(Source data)

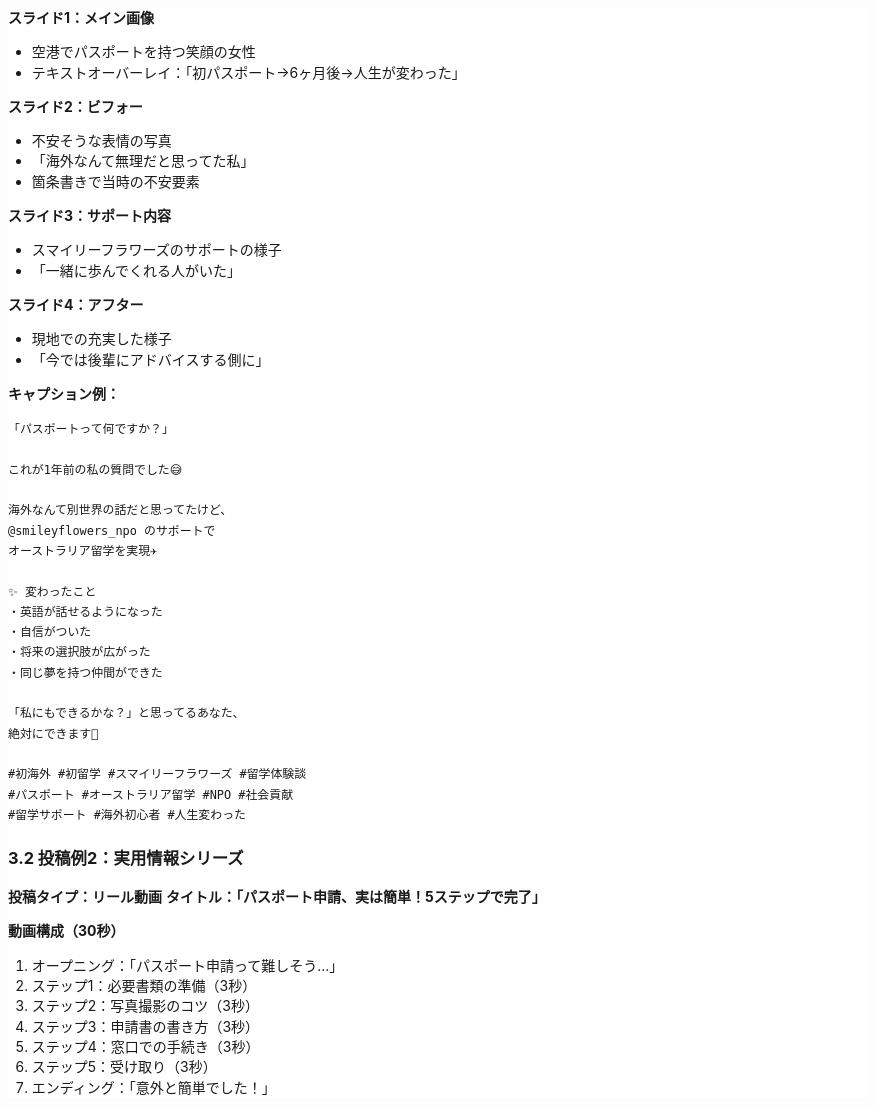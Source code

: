 **スライド1：メイン画像**
- 空港でパスポートを持つ笑顔の女性
- テキストオーバーレイ：「初パスポート→6ヶ月後→人生が変わった」

**スライド2：ビフォー**
- 不安そうな表情の写真
- 「海外なんて無理だと思ってた私」
- 箇条書きで当時の不安要素

**スライド3：サポート内容**
- スマイリーフラワーズのサポートの様子
- 「一緒に歩んでくれる人がいた」

**スライド4：アフター**
- 現地での充実した様子
- 「今では後輩にアドバイスする側に」

**キャプション例：**
```
「パスポートって何ですか？」

これが1年前の私の質問でした😅

海外なんて別世界の話だと思ってたけど、
@smileyflowers_npo のサポートで
オーストラリア留学を実現✈️

✨ 変わったこと
・英語が話せるようになった
・自信がついた
・将来の選択肢が広がった
・同じ夢を持つ仲間ができた

「私にもできるかな？」と思ってるあなた、
絶対にできます💪

#初海外 #初留学 #スマイリーフラワーズ #留学体験談
#パスポート #オーストラリア留学 #NPO #社会貢献
#留学サポート #海外初心者 #人生変わった
```

### 3.2 投稿例2：実用情報シリーズ
**投稿タイプ：リール動画**
**タイトル：「パスポート申請、実は簡単！5ステップで完了」**

**動画構成（30秒）**
1. オープニング：「パスポート申請って難しそう...」
2. ステップ1：必要書類の準備（3秒）
3. ステップ2：写真撮影のコツ（3秒）
4. ステップ3：申請書の書き方（3秒）
5. ステップ4：窓口での手続き（3秒）
6. ステップ5：受け取り（3秒）
7. エンディング：「意外と簡単でした！」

**TASK OBJECTIVE:** Print the data above verbatim from the first line through the line holding "4. ステップ3：申請書の書き方（3秒）", leaving every picture out.

**WRITTEN SOLUTION:**
Source code

: **スライド1：メイン画像**
- 空港でパスポートを持つ笑顔の女性
- テキストオーバーレイ：「初パスポート→6ヶ月後→人生が変わった」

**スライド2：ビフォー**
- 不安そうな表情の写真
- 「海外なんて無理だと思ってた私」
- 箇条書きで当時の不安要素

**スライド3：サポート内容**
- スマイリーフラワーズのサポートの様子
- 「一緒に歩んでくれる人がいた」

**スライド4：アフター**
- 現地での充実した様子
- 「今では後輩にアドバイスする側に」

**キャプション例：**
```
「パスポートって何ですか？」

これが1年前の私の質問でした😅

海外なんて別世界の話だと思ってたけど、
@smileyflowers_npo のサポートで
オーストラリア留学を実現✈️

✨ 変わったこと
・英語が話せるようになった
・自信がついた
・将来の選択肢が広がった
・同じ夢を持つ仲間ができた

「私にもできるかな？」と思ってるあなた、
絶対にできます💪

#初海外 #初留学 #スマイリーフラワーズ #留学体験談
#パスポート #オーストラリア留学 #NPO #社会貢献
#留学サポート #海外初心者 #人生変わった
```

### 3.2 投稿例2：実用情報シリーズ
**投稿タイプ：リール動画**
**タイトル：「パスポート申請、実は簡単！5ステップで完了」**

**動画構成（30秒）**
1. オープニング：「パスポート申請って難しそう...」
2. ステップ1：必要書類の準備（3秒）
3. ステップ2：写真撮影のコツ（3秒）
4. ステップ3：申請書の書き方（3秒）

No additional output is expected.